Benim çocuklar, “Baba sen beceremedin bize devret diyorlar” Dünkü çocuklar bana akıl veriyor. Bana babamdan eski bir ev kaldı. Yemedim, yedirdim. içmedim, içirdim. Dik görünebilmek için biraz da ayağımı yorganımdan dışarı çıkardım. Az kazandım çok harcadım. Hava cıva işlerine para harcadım. Neden ? Sizin babanız bakımsız, perişan görünmesin diye. Hele bir sabredin bakın ben daha neler neler yapacağım.
Günler ayları aylar yılları kovalar, zaman gelip geçer ne elde kalır ne avuçta sağlık desen son noktada. Ne boyalı saçlar ne takma dişler kurtaramaz.

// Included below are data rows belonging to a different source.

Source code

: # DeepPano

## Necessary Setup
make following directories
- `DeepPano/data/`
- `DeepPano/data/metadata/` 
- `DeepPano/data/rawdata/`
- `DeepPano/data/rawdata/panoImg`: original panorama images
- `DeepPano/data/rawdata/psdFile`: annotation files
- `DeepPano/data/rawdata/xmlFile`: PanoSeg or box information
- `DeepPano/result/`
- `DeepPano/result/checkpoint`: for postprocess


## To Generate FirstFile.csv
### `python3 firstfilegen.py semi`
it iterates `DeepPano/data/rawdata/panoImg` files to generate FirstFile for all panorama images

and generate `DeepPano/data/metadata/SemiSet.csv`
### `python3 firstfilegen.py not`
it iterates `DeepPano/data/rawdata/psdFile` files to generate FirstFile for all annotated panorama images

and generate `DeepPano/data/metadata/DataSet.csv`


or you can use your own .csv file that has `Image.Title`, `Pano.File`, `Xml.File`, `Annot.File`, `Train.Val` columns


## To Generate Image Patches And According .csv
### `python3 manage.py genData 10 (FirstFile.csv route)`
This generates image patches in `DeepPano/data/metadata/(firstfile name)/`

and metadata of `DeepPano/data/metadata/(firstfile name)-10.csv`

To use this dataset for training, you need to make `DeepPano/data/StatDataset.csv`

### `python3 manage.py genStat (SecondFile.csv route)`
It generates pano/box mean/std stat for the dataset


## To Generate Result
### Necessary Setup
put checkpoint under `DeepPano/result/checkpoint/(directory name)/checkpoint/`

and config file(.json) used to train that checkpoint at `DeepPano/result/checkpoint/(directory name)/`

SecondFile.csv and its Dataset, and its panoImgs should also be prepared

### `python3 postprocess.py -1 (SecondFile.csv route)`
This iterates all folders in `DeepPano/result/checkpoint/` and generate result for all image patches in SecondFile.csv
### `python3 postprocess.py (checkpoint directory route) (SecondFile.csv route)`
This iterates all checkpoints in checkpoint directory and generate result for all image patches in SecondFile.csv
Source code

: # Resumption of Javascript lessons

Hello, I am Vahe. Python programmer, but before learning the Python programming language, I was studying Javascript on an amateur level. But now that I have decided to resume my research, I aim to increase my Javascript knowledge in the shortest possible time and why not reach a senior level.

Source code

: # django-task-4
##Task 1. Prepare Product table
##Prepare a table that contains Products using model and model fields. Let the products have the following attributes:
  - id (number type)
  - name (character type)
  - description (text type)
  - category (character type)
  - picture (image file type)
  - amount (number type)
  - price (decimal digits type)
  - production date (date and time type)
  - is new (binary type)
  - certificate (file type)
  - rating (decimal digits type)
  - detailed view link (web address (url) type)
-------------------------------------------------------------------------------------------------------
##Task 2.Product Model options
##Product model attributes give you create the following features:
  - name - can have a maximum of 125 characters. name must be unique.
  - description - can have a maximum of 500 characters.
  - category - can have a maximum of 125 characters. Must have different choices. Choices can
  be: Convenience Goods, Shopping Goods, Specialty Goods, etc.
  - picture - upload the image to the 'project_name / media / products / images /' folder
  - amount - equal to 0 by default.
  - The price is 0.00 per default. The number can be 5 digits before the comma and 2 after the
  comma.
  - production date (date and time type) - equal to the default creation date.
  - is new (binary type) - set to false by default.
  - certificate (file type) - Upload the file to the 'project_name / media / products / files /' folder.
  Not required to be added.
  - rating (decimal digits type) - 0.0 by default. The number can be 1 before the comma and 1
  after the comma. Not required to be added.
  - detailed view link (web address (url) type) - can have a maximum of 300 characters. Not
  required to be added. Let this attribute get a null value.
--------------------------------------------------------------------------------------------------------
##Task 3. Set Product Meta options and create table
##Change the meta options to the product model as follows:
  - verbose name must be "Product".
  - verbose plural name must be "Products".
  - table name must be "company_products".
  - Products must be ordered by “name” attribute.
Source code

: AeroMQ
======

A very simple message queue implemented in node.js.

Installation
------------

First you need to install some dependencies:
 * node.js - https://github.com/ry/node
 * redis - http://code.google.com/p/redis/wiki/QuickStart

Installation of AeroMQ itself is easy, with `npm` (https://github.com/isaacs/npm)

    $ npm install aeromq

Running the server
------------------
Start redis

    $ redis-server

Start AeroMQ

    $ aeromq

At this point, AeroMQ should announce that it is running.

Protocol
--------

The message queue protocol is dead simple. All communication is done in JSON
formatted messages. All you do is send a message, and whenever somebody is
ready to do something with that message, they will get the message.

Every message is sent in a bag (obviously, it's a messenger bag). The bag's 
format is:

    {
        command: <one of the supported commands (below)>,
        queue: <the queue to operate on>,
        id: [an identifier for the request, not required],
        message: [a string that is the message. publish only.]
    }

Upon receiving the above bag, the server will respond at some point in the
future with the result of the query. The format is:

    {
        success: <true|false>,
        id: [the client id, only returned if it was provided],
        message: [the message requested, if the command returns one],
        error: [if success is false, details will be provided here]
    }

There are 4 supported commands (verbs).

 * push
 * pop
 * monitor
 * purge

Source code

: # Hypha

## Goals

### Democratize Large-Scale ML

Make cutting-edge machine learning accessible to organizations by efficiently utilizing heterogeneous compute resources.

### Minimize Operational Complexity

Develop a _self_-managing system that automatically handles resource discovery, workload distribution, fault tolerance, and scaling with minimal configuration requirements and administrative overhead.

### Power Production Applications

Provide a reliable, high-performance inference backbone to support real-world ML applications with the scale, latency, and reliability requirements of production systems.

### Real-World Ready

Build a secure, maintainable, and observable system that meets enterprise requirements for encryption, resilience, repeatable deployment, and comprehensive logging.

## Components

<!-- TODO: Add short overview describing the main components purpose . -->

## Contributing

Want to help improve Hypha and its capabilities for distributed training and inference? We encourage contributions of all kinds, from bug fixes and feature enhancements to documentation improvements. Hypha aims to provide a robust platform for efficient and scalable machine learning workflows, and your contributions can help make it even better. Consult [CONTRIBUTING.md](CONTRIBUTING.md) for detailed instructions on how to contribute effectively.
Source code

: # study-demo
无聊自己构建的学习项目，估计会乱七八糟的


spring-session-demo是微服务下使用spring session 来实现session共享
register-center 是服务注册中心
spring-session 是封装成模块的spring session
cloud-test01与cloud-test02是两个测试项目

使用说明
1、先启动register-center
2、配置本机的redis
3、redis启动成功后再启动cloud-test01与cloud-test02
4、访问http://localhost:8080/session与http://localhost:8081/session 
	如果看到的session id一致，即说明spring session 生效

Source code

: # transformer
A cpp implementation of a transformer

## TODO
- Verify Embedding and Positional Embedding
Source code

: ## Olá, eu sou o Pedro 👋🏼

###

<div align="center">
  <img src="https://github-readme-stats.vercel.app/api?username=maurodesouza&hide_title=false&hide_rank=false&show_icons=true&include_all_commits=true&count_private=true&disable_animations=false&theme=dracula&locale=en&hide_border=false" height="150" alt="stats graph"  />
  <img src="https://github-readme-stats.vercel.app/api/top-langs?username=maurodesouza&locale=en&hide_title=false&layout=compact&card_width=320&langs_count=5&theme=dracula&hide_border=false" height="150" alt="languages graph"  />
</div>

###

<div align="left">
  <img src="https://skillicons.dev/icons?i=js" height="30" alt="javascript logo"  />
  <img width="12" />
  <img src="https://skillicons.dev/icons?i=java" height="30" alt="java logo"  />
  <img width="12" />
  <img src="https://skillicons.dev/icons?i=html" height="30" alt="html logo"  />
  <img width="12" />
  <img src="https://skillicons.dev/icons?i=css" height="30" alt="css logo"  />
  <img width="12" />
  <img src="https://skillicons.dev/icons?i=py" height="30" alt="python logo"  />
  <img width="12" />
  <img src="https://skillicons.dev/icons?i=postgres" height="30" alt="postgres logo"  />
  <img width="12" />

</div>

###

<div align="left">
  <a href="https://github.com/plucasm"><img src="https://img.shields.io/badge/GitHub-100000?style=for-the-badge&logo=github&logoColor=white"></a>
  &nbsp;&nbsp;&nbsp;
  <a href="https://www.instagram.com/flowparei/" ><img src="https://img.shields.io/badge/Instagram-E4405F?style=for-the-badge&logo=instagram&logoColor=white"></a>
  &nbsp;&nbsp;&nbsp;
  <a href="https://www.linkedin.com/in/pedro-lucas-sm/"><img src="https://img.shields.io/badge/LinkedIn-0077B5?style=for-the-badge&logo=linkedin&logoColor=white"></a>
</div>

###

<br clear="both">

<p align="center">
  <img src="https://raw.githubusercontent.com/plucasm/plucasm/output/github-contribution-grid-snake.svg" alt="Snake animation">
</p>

Ne kendin için yaşamışsındır ne çocukların iyi bir yerdedir. Dünya denilen şu alemde zaman değirmeni seni de öğütüp bitirmiş, çuvala koymuş geldiğin yere gönderivermiş.
İmam arkada kalanlara yalan söyletmek için hazır ve nazırdı. “Merhumu nasıl bilirsiniz”, Yalancı cemaat hep bir ağızdan, “İyi biliriz” imam sorar, “Haklarınızı helal eder misiniz” yalancı cemaat hep bir ağızdan, “Helal olsun” Hani baban gibi olmayacaktın ?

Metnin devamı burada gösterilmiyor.